Das indonesische Statistikamt (BPS) meldete für das 1. Quartal 2026 ein Wirtschaftswachstum von 5,61 Prozent gegenüber dem Vorjahreszeitraum, den höchsten Wert seit fünf Jahren. „Wenn wir auf das 1. Quartal 2026 mit 5,61 Prozent blicken, ist das das höchste Wachstum“, sagte BPS-Chefin Amalia Adininggar Widyasanti am Dienstag (05.05.2026) auf einer Pressekonferenz in Jakarta.
Im Vergleich zum 4. Quartal 2025 schrumpfte die Wirtschaft jedoch um 0,77 Prozent. Der private Konsum stieg um 5,52 Prozent und trug damit 2,94 Prozentpunkte zum Wachstum bei, begünstigt durch die erhöhte Mobilität während des Ramadan und Eid al-Fitr sowie politische Maßnahmen wie Urlaubsbeihilfen und einen BI-Zinssatz von 4,75 Prozent. Die Staatsausgaben stiegen um 21,81 Prozent (815 Billionen Rp), wovon 80 Billionen Rp auf das Programm für kostenlose nahrhafte Mahlzeiten (MBG) entfielen, während die Bruttoanlageinvestitionen um 5,96 Prozent zunahmen.

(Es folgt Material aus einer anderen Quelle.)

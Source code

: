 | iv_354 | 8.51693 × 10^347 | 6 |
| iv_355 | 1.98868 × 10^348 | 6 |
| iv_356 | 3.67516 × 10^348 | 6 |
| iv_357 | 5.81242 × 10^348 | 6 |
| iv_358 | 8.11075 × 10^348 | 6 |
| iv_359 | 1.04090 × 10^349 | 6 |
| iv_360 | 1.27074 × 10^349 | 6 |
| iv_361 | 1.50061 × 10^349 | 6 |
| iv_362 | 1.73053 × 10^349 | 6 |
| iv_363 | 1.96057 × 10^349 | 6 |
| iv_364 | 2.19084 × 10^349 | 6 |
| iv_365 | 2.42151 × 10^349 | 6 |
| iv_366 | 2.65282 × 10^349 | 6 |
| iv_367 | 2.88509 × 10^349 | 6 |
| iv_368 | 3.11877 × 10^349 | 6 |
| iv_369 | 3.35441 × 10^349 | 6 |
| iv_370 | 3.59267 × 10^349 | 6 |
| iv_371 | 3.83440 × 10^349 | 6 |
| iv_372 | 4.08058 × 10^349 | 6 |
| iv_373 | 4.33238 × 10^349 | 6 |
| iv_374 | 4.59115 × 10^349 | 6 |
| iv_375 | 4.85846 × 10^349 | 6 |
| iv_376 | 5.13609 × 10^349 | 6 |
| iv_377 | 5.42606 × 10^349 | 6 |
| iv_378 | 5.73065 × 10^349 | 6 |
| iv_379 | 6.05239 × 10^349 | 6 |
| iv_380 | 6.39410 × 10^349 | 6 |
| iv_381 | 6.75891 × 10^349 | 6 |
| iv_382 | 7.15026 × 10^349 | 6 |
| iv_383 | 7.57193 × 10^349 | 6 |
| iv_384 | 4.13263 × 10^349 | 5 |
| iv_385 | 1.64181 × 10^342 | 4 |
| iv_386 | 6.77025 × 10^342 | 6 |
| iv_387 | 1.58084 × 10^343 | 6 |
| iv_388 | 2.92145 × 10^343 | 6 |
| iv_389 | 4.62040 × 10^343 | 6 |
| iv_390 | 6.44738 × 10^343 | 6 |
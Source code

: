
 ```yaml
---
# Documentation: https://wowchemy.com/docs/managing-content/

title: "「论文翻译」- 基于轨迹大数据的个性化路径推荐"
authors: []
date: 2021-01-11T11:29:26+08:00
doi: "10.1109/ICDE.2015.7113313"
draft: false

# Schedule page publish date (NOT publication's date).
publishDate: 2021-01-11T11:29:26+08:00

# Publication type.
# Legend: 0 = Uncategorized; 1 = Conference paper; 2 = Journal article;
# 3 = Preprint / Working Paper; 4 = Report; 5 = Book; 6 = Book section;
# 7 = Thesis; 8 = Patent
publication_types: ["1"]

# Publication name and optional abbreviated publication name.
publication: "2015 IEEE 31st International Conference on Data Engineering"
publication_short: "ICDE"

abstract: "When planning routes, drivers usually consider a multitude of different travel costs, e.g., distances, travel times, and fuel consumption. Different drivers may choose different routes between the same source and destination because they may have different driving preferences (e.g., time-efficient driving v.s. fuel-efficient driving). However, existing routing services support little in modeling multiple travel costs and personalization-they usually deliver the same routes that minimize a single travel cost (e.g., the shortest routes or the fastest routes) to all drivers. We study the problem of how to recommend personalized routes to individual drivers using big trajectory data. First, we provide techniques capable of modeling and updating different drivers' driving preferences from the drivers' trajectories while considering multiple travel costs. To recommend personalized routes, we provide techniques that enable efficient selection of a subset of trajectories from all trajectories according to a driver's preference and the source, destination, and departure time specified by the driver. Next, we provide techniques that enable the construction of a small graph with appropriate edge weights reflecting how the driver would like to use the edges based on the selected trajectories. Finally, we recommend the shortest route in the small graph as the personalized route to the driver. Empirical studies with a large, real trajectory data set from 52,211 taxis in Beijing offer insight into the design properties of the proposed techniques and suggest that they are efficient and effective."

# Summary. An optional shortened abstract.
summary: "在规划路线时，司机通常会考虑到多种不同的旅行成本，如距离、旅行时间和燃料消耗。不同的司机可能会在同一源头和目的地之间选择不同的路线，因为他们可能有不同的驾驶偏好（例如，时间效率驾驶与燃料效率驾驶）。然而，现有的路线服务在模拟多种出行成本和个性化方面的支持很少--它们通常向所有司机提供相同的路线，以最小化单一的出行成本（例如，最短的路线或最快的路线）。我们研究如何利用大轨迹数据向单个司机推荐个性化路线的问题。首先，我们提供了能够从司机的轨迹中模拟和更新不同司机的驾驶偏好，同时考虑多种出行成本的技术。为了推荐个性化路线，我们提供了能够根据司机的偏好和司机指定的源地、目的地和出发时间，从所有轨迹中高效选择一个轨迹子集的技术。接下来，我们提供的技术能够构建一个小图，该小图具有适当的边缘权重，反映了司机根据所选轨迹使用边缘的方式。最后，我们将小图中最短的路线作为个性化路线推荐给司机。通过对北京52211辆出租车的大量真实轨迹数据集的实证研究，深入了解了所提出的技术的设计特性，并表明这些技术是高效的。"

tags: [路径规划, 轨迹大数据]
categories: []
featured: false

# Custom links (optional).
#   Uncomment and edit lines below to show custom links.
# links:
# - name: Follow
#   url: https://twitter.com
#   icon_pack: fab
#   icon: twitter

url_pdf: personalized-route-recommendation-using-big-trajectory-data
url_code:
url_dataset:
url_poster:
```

Die Kadin Indonesia lobte die Regierung. „Wir schätzen die Leistung der Regierung. Die seit Anfang 2025 umgesetzten Regierungsprogramme zeigen in diesem Jahr erste Ergebnisse“, sagte Kadin-Vorsitzender Anindya Novyan Bakrie am 6. Mai 2026. Er betonte, dass dies das beste Ergebnis innerhalb der G20 sei und damit China (5 Prozent), Singapur (4,6 Prozent), Südkorea (3,6 Prozent), Saudi-Arabien und die USA (2,8 Prozent) übertreffe.
Auch Koordinierungsminister für Wirtschaft Airlangga Hartarto und Finanzminister Purbaya Yudhi Sadewa würdigten das Ergebnis. „Unser Wachstum von 5,61 Prozent liegt über dem mehrerer G20-Länder“, sagte Airlangga. Purbaya wies auf die Beschleunigung gegenüber den vorangegangenen 5,39 Prozent hin und versicherte, dass ausreichend APBN-Mittel vorhanden seien.